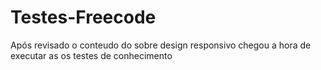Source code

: # Testes-Freecode
Após revisado o conteudo do sobre design responsivo chegou a hora de executar as os testes de conhecimento
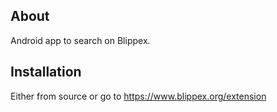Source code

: ## About

Android app to search on Blippex.

## Installation

Either from source or go to https://www.blippex.org/extension
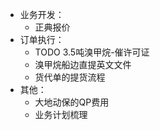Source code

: - 业务开发：
	- 正典报价
- 订单执行：
	- TODO 3.5吨溴甲烷-催许可证
	- 溴甲烷船边直提英文文件
	- 货代单的提货流程
- 其他：
	- 大地动保的QP费用
	- 业务计划梳理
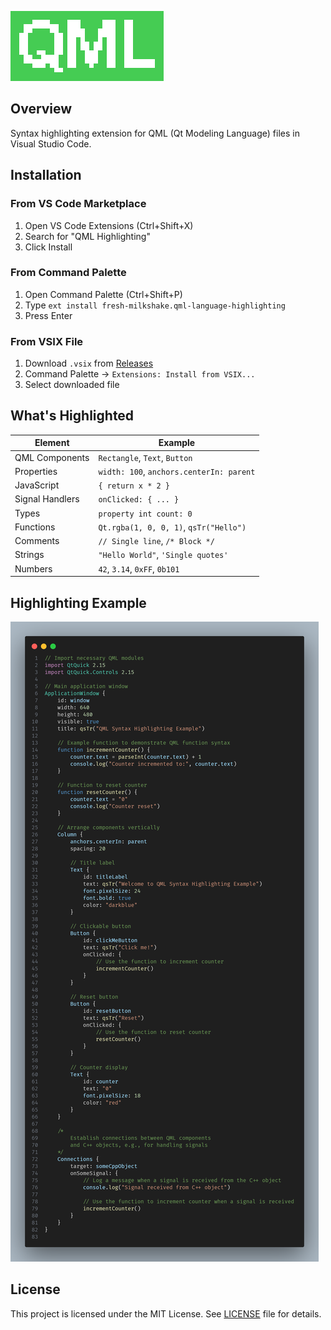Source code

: ![QML Syntax Highlighting Preview](images/qml.png)

## Overview

Syntax highlighting extension for QML (Qt Modeling Language) files in Visual Studio Code.

## Installation

### From VS Code Marketplace
1. Open VS Code Extensions (Ctrl+Shift+X)
2. Search for "QML Highlighting"
3. Click Install

### From Command Palette
1. Open Command Palette (Ctrl+Shift+P)
2. Type `ext install fresh-milkshake.qml-language-highlighting`
3. Press Enter

### From VSIX File
1. Download `.vsix` from [Releases](https://github.com/fresh-milkshake/qml-vscode/releases)
2. Command Palette → `Extensions: Install from VSIX...`
3. Select downloaded file

## What's Highlighted

| Element         | Example                                  |
| --------------- | ---------------------------------------- |
| QML Components  | `Rectangle`, `Text`, `Button`            |
| Properties      | `width: 100`, `anchors.centerIn: parent` |
| JavaScript      | `{ return x * 2 }`                       |
| Signal Handlers | `onClicked: { ... }`                     |
| Types           | `property int count: 0`                  |
| Functions       | `Qt.rgba(1, 0, 0, 1)`, `qsTr("Hello")` |
| Comments        | `// Single line`, `/* Block */`          |
| Strings         | `"Hello World"`, `'Single quotes'`       |
| Numbers         | `42`, `3.14`, `0xFF`, `0b101`            |

## Highlighting Example

![QML Syntax Highlighting Example](images/code.png)

## License

This project is licensed under the MIT License. See [LICENSE](LICENSE) file for details.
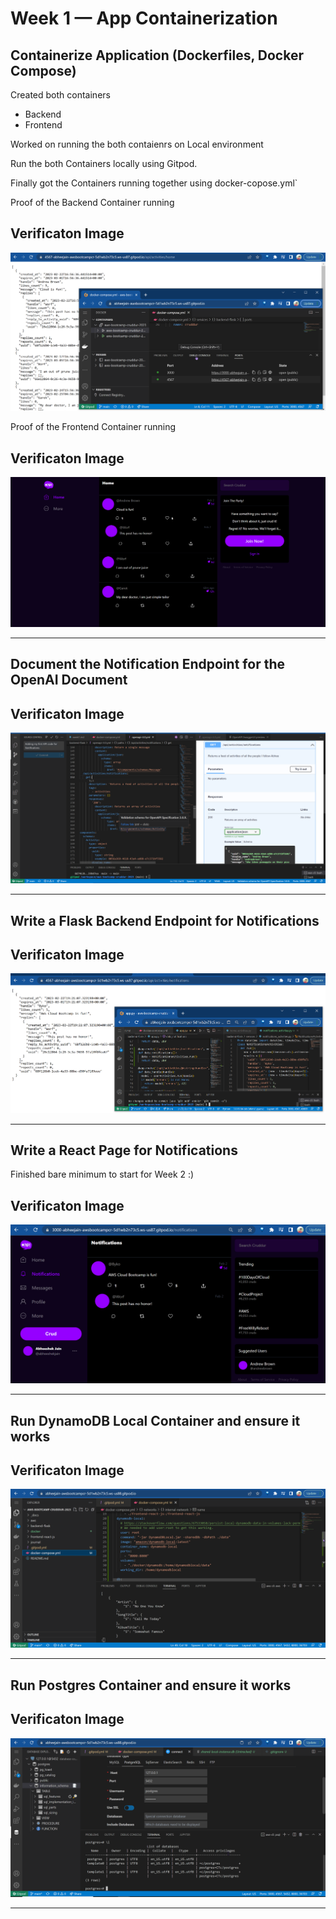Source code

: # Week 1 — App Containerization

## Containerize Application (Dockerfiles, Docker Compose)
Created both containers
- Backend 
- Frontend

Worked on running the both contaienrs on Local environment 

Run the both Containers locally using Gitpod. 

Finally got the Containers running together using docker-copose.yml` 

Proof of the Backend Container running 
## Verificaton Image

![Backend Container](assets/week-1/week1-backend-running.png)

Proof of the Frontend Container running
## Verificaton Image

![Frontend Container](assets/week-1/week1-frontend-running.png)
<hr>

## Document the Notification Endpoint for the OpenAI Document

## Verificaton Image

![Document the Notification Endpoint for the OpenAI Document](assets/week-1/week1-Cruddur-notifications-api-added.png)

<hr>

## Write a Flask Backend Endpoint for Notifications 

## Verificaton Image

![Backend Endpoint for Notifications](assets/week-1/week1-Cruddur-Backend-Endpoint-for-Notifications.png)

<hr> 

## Write a React Page for Notifications

Finished bare minimum to start for Week 2 :) 

## Verificaton Image

![Backend Endpoint for Notifications](assets/week-1/week1-Cruddur-Frontend-Notifications-Done.png)

<hr>

## Run DynamoDB Local Container and ensure it works

## Verificaton Image

![DynamoDB Locally](assets/week-1/week1-dynamoDB-local-done.png)

<hr>


## Run Postgres Container and ensure it works

## Verificaton Image

![Postgres Locally](assets/week-1/week1-backend-postgres-connected.png)


<hr>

- - - - -

▶ Work instructions
For the listing above, state how many lines include the word "Document", and give only the number.

▶ Completed task
2